Information given Block Start

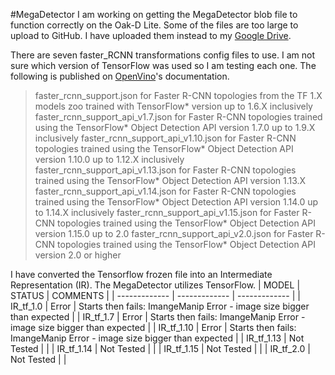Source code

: #MegaDetector
I am working on getting the MegaDetector blob file to function correctly on the Oak-D Lite. Some of the files are too large to upload to GitHub. I have uploaded them instead to my [Google Drive](https://drive.google.com/drive/folders/1LWEt41xBAvc3OU689Z-VDh1WX_gBRFzI?usp=sharing).

There are seven faster_RCNN transformations config files to use. I am not sure which version of TensorFlow was used so I am testing each one. The following is published on [OpenVino](https://docs.openvino.ai/latest/openvino_docs_MO_DG_prepare_model_convert_model_tf_specific_Convert_Object_Detection_API_Models.html)'s documentation.
>faster_rcnn_support.json for Faster R-CNN topologies from the TF 1.X models zoo trained with TensorFlow* version up to 1.6.X inclusively
>faster_rcnn_support_api_v1.7.json for Faster R-CNN topologies trained using the TensorFlow* Object Detection API version 1.7.0 up to 1.9.X inclusively
>faster_rcnn_support_api_v1.10.json for Faster R-CNN topologies trained using the TensorFlow* Object Detection API version 1.10.0 up to 1.12.X inclusively
>faster_rcnn_support_api_v1.13.json for Faster R-CNN topologies trained using the TensorFlow* Object Detection API version 1.13.X
>faster_rcnn_support_api_v1.14.json for Faster R-CNN topologies trained using the TensorFlow* Object Detection API version 1.14.0 up to 1.14.X inclusively
>faster_rcnn_support_api_v1.15.json for Faster R-CNN topologies trained using the TensorFlow* Object Detection API version 1.15.0 up to 2.0
>faster_rcnn_support_api_v2.0.json for Faster R-CNN topologies trained using the TensorFlow* Object Detection API version 2.0 or higher


I have converted the Tensorflow frozen file into an Intermediate Representation (IR). The MegaDetector utilizes TensorFlow.
| MODEL | STATUS | COMMENTS |
| ------------- | ------------- | ------------- |
| IR_tf_1.0 | Error | Starts then fails: ImangeManip Error - image size bigger than expected |
| IR_tf_1.7 | Error | Starts then fails: ImangeManip Error - image size bigger than expected |
| IR_tf_1.10 | Error | Starts then fails: ImangeManip Error - image size bigger than expected |
| IR_tf_1.13 | Not Tested |  |
| IR_tf_1.14 | Not Tested |  |
| IR_tf_1.15 | Not Tested |  |
| IR_tf_2.0 | Not Tested |  |
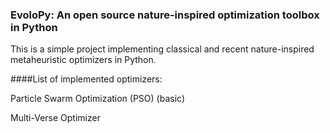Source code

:### EvoloPy: An open source nature-inspired optimization toolbox in Python


This is a simple project implementing classical and recent nature-inspired metaheuristic optimizers in Python.


####List of implemented optimizers:

Particle Swarm Optimization (PSO) (basic)

Multi-Verse Optimizer
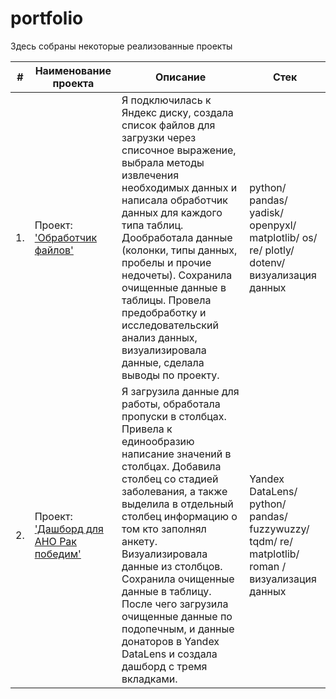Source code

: # portfolio

Здесь собраны некоторые реализованные проекты

| #    | Наименование проекта                | Описание                                                     | Стек                                                         |
| ---- | ------------------------------------------------------------ | ------------------------------------------------------------ | ------------------------------------------------------------ |
| 1.   |  Проект: ['Обработчик файлов'](https://github.com/KantaevaDaria/portfolio/tree/main/%D0%9F%D1%80%D0%BE%D0%B5%D0%BA%D1%82%3A%20%D0%9E%D0%B1%D1%80%D0%B0%D0%B1%D0%BE%D1%82%D1%87%D0%B8%D0%BA%20%D1%84%D0%B0%D0%B9%D0%BB%D0%BE%D0%B2) | Я подключилась к Яндекс диску, создала список файлов для загрузки через списочное выражение, выбрала методы извлечения необходимых данных и написала обработчик данных для каждого типа таблиц. Дообработала данные (колонки, типы данных, пробелы и прочие недочеты). Сохранила очищенные данные в таблицы. Провела предобработку и исследовательский анализ данных, визуализировала данные, сделала выводы по проекту. | python/ pandas/ yadisk/ openpyxl/ matplotlib/ os/ re/ plotly/ dotenv/ визуализация данных       |
| 2.   |  Проект: ['Дашборд для АНО Рак победим'](https://github.com/KantaevaDaria/portfolio/tree/main/%D0%9F%D1%80%D0%BE%D0%B5%D0%BA%D1%82%3A%20%D0%94%D0%B0%D1%88%D0%B1%D0%BE%D1%80%D0%B4%20%D0%B4%D0%BB%D1%8F%20%D0%90%D0%9D%D0%9E%20%D0%A0%D0%B0%D0%BA%20%D0%BF%D0%BE%D0%B1%D0%B5%D0%B4%D0%B8%D0%BC) | Я загрузила данные для работы, обработала пропуски в столбцах. Привела к единообразию написание значений в столбцах. Добавила столбец со стадией заболевания, а также выделила в отдельный столбец информацию о том кто заполнял анкету. Визуализировала данные из столбцов. Сохранила очищенные данные в таблицу. После чего загрузила очищенные данные по подопечным, и данные донаторов в Yandex DataLens и создала дашборд с тремя вкладками. | Yandex DataLens/ python/ pandas/ fuzzywuzzy/ tqdm/ re/ matplotlib/ roman / визуализация данных       |

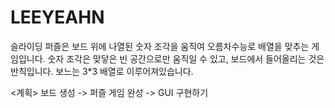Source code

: # LEEYEAHN
슬라이딩 퍼즐은 보드 위에 나열된 숫자 조각을 움직여 
오름차수능로 배열을 맞추는 게임입니다. 숫자 조각은 맞닿은 빈 공간으로만 움직일 수 있고, 보드에서 들어올리는 것은 반칙입니다. 
보느는 3*3 배열로 이루어져있습니다. 

<계획>
보드 생성 -> 퍼즐 게임 완성 -> GUI 구현하기 
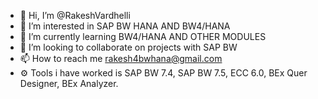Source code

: - 👋 Hi, I’m @RakeshVardhelli
- 👀 I’m interested in SAP BW HANA AND BW4/HANA
- 🌱 I’m currently learning BW4/HANA AND OTHER MODULES
- 💞️ I’m looking to collaborate on projects with SAP BW 
- 📫 How to reach me rakesh4bwhana@gmail.com
- ⚙  Tools i have worked is SAP BW 7.4, SAP BW 7.5, ECC 6.0, BEx Quer Designer, BEx Analyzer.


<!---
RakeshVardhelli/RakeshVardhelli is a ✨ special ✨ repository because its `README.md` (this file) appears on your GitHub profile.
You can click the Preview link to take a look at your changes.
--->
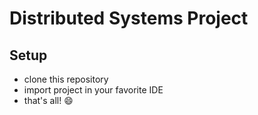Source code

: # Distributed Systems Project

## Setup

* clone this repository
* import project in your favorite IDE
* that's all! :smile:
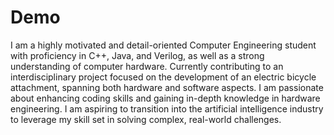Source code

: # Demo
I am a highly motivated and detail-oriented Computer Engineering student with
proficiency in C++, Java, and Verilog, as well as a strong understanding of computer
hardware. Currently contributing to an interdisciplinary project focused on the
development of an electric bicycle attachment, spanning both hardware and software
aspects. I am passionate about enhancing coding skills and gaining in-depth
knowledge in hardware engineering. I am aspiring to transition into the artificial
intelligence industry to leverage my skill set in solving complex, real-world challenges.
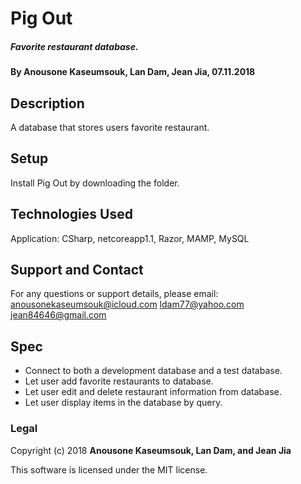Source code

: # Pig Out
##### Favorite restaurant database.

#### By Anousone Kaseumsouk, Lan Dam, Jean Jia, 07.11.2018

## Description

A database that stores users favorite restaurant.

## Setup

Install Pig Out by downloading the folder.

## Technologies Used

Application: CSharp, netcoreapp1.1, Razor, MAMP, MySQL

## Support and Contact

For any questions or support details, please email:
anousonekaseumsouk@icloud.com
ldam77@yahoo.com
jean84646@gmail.com

## Spec

* Connect to both a development database and a test database.
* Let user add favorite restaurants to database.
* Let user edit and delete restaurant information from database.
* Let user display items in the database by query.

### Legal

Copyright (c) 2018 **Anousone Kaseumsouk, Lan Dam, and Jean Jia**

This software is licensed under the MIT license.
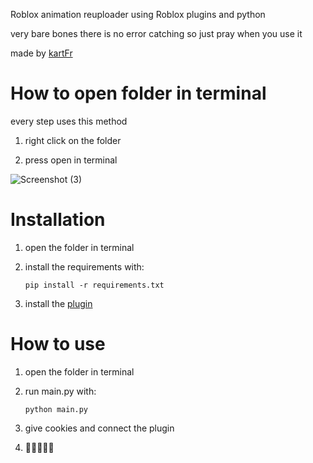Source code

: Roblox animation reuploader using Roblox plugins and python

very bare bones there is no error catching so just pray when you use it

made by [kartFr](https://www.youtube.com/channel/UCj0gxlFS3Av3Fweou2BhEdw)

# How to open folder in terminal
every step uses this method

1. right click on the folder
   
2. press open in terminal

![Screenshot (3)](https://github.com/kartFr/Auto-Animation-Stealer/assets/94320656/e5067e2b-ec03-4d62-9d12-6e78f54a66d0)

# Installation

1. open the folder in terminal
   
2. install the requirements with:

   `pip install -r requirements.txt`

3. install the [plugin](https://create.roblox.com/marketplace/asset/15358287993/AnimationStealer%3Fkeyword=&pageNumber=&pagePosition=)

# How to use

1. open the folder in terminal

2. run main.py with:

   `python main.py`

3. give cookies and connect the plugin

4. 🤑🤑🤑🤑🤑
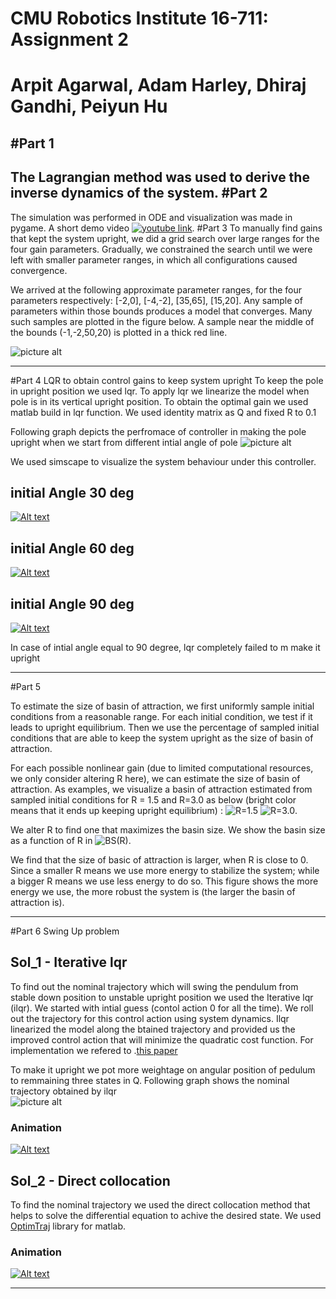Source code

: # CMU Robotics Institute 16-711:  Assignment 2 
# Arpit Agarwal, Adam Harley, Dhiraj Gandhi, Peiyun Hu
#Part 1
----
The Lagrangian method was used to derive the inverse dynamics of the system.
#Part 2 
----
The simulation was performed in ODE and visualization was made in pygame. A short demo video [![youtube link](http://img.youtube.com/vi/xkcGlrkoe14/0.jpg)](http://www.youtube.com/watch?v=xkcGlrkoe14). 
#Part 3
To manually find gains that kept the system upright, we did a grid search over large ranges for the four gain parameters. Gradually, we constrained the search until we were left with smaller parameter ranges, in which all configurations caused convergence.

We arrived at the following approximate parameter ranges, for the four parameters respectively: [-2,0], [-4,-2], [35,65], [15,20]. Any sample of parameters within those bounds produces a model that converges. Many such samples are plotted in the figure below. A sample near the middle of the bounds (-1,-2,50,20) is plotted in a thick red line. 

![picture alt](https://raw.githubusercontent.com/Dhiraj100892/kdc_assignment/master/assign_2/part_3/converging_gains.png "Converging gains") 

----
#Part 4 LQR to obtain control gains to keep system upright
To keep the pole in upright position we used lqr. To apply lqr we linearize the model when pole is in its vertical upright position. To obtain the optimal gain we used matlab build in lqr function. We used identity matrix as Q and fixed R to 0.1

Following graph depicts the perfromace of controller in making the pole upright when we start from different intial angle of pole
![picture alt](https://raw.githubusercontent.com/Dhiraj100892/kdc_assignment/master/assign_2/part_4/ang_comp.jpg "Title is optional") 

We used simscape to visualize the system behaviour under this controller.
## initial Angle 30 deg
[![Alt text](https://img.youtube.com/vi/r-_sYmAdkc8/0.jpg)](https://www.youtube.com/watch?v=r-_sYmAdkc8)

## initial Angle 60 deg
[![Alt text](https://img.youtube.com/vi/2qa0rhQoyfg/0.jpg)](https://www.youtube.com/watch?v=2qa0rhQoyfg)

## initial Angle 90 deg
[![Alt text](https://img.youtube.com/vi/RoG2T2gHZEw/0.jpg)](https://www.youtube.com/watch?v=RoG2T2gHZEw)

In case of intial angle equal to 90 degree, lqr completely failed to m make it upright

----
#Part 5

To estimate the size of basin of attraction, we first uniformly sample initial
conditions from a reasonable range. For each initial condition, we test if it
leads to upright equilibrium. Then we use the percentage of sampled initial
conditions that are able to keep the system upright as the size of basin of
attraction. 

For each possible nonlinear gain (due to limited computational resources, we
only consider altering R here), we can estimate the size of basin of
attraction. As examples, we visualize a basin of attraction estimated from
sampled initial conditions for R = 1.5 and R=3.0 as below (bright color means
that it ends up keeping upright
equilibrium) :
![R=1.5](https://raw.githubusercontent.com/Dhiraj100892/kdc_assignment/master/assign_2/part_5/basin_R1.50.png) ![R=3.0](https://raw.githubusercontent.com/Dhiraj100892/kdc_assignment/master/assign_2/part_5/basin_R0.50.png).

We alter R to find one that maximizes the basin size. We show the basin size as
a function of R
in
![BS(R)](https://raw.githubusercontent.com/Dhiraj100892/kdc_assignment/master/assign_2/part_5/basin_R.png).

We find that the size of basic of attraction is larger, when R is close
to 0. Since a smaller R means we use more energy to stabilize the system; while
a bigger R means we use less energy to do so. This figure shows the more energy
we use, the more robust the system is (the larger the basin of attraction is).


----
#Part 6 Swing Up problem

## Sol_1 - Iterative lqr
To find out the nominal trajectory which will swing the pendulum from stable down position to unstable upright position we used the Iterative lqr (ilqr). We started with intial guess (contol action 0 for all the time). We roll out the trajectory for this control action using system dynamics. Ilqr linearized the model along the btained trajectory and provided us the improved control action that will minimize the quadratic cost function. For implementation we refered to .[this paper](https://homes.cs.washington.edu/~todorov/papers/LiICINCO04.pdf) 

To make it upright we pot more weightage on angular position of pedulum to remmaining three states in Q.
Following graph shows the nominal trajectory obtained by ilqr  
![picture alt](https://github.com/Dhiraj100892/kdc_assignment/blob/master/assign_2/part_6/ilqr/ilqr.jpg?raw=true "Title is optional") 

### Animation 
[![Alt text](https://img.youtube.com/vi/u7QP_OsIim8/0.jpg)](https://www.youtube.com/watch?v=u7QP_OsIim8)

## Sol_2 - Direct collocation
To find the nominal trajectory we used the direct collocation method that helps to solve the differential equation to achive the desired state. We used [OptimTraj](https://github.com/MatthewPeterKelly/OptimTraj) library for matlab.

### Animation
[![Alt text](https://img.youtube.com/vi/vBi5RrMyUhY/0.jpg)](https://www.youtube.com/watch?v=vBi5RrMyUhY)


----
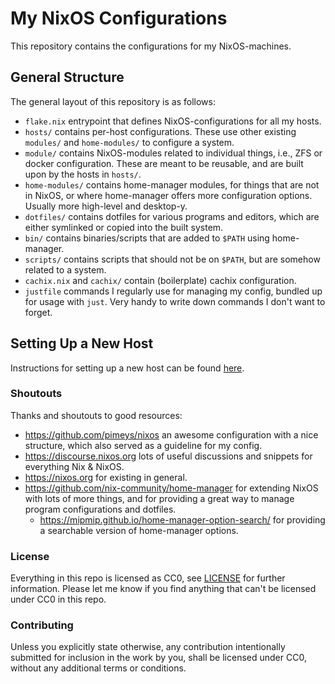 # My NixOS Configurations

This repository contains the configurations for my NixOS-machines.

## General Structure

The general layout of this repository is as follows:

* `flake.nix` entrypoint that defines NixOS-configurations for all my hosts.
* `hosts/` contains per-host configurations. These use other existing `modules/` and `home-modules/` to configure a system.
* `module/` contains NixOS-modules related to individual things, i.e., ZFS or docker configuration. These are meant to be reusable, and are built upon by the hosts in `hosts/`.
* `home-modules/` contains home-manager modules, for things that are not in NixOS, or where home-manager offers more configuration options. Usually more high-level and desktop-y.
* `dotfiles/` contains dotfiles for various programs and editors, which are either symlinked or copied into the built system.
* `bin/` contains binaries/scripts that are added to `$PATH` using home-manager.
* `scripts/` contains scripts that should not be on `$PATH`, but are somehow related to a system.
* `cachix.nix` and `cachix/` contain (boilerplate) cachix configuration.
* `justfile` commands I regularly use for managing my config, bundled up for usage with `just`. Very handy to write down commands I don't want to forget.

## Setting Up a New Host

Instructions for setting up a new host can be found [here](new-system-installation.md).

### Shoutouts

Thanks and shoutouts to good resources:

* https://github.com/pimeys/nixos an awesome configuration with a nice structure, which also served as a guideline for my config.
* https://discourse.nixos.org lots of useful discussions and snippets for everything Nix & NixOS.
* https://nixos.org for existing in general.
* https://github.com/nix-community/home-manager for extending NixOS with lots of more things, and for providing a great way to manage program configurations and dotfiles.
  * https://mipmip.github.io/home-manager-option-search/ for providing a searchable version of home-manager options.

### License

Everything in this repo is licensed as CC0, see [LICENSE](LICENSE) for further information.
Please let me know if you find anything that can't be licensed under CC0 in this repo.

### Contributing

Unless you explicitly state otherwise, any contribution intentionally submitted for inclusion in the work by you, shall be licensed under CC0, without any additional terms or conditions.
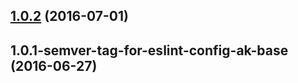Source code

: <a name="1.0.2"></a>
## [1.0.2](https://aui-team-bot/https://bitbucket.org/atlassian/atlaskit/compare/1.0.1-semver-tag-for-eslint-config-ak-base...v1.0.2) (2016-07-01)



<a name="1.0.1-semver-tag-for-eslint-config-ak-base"></a>
## 1.0.1-semver-tag-for-eslint-config-ak-base (2016-06-27)



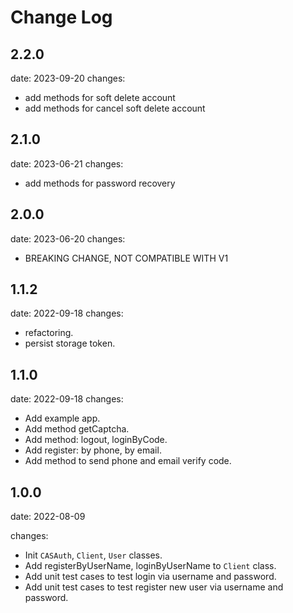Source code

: # Change Log

## 2.2.0
date: 2023-09-20
changes:
- add methods for soft delete account
- add methods for cancel soft delete account


## 2.1.0
date: 2023-06-21
changes:
- add methods for password recovery

## 2.0.0
date: 2023-06-20
changes:
- BREAKING CHANGE, NOT COMPATIBLE WITH V1 

## 1.1.2
date: 2022-09-18
changes:
- refactoring.
- persist storage token.

## 1.1.0
date: 2022-09-18
changes:
- Add example app.
- Add method getCaptcha.
- Add method: logout, loginByCode.
- Add register: by phone, by email.
- Add method to send phone and email verify code.

## 1.0.0 
date: 2022-08-09

changes:
- Init `CASAuth`, `Client`, `User` classes.
- Add registerByUserName, loginByUserName to `Client` class.
- Add unit test cases to test login via username and password.
- Add unit test cases to test register new user via username and password.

Information given Block End

Directions: Output the records above as they stand, from the first line to the line with "I am working", inclusive, and exclude the pictures.

Response below:
Source code

: #MegaDetector
I am working on getting the MegaDetector blob file to function correctly on the Oak-D Lite. Some of the files are too large to upload to GitHub. I have uploaded them instead to my [Google Drive](https://drive.google.com/drive/folders/1LWEt41xBAvc3OU689Z-VDh1WX_gBRFzI?usp=sharing).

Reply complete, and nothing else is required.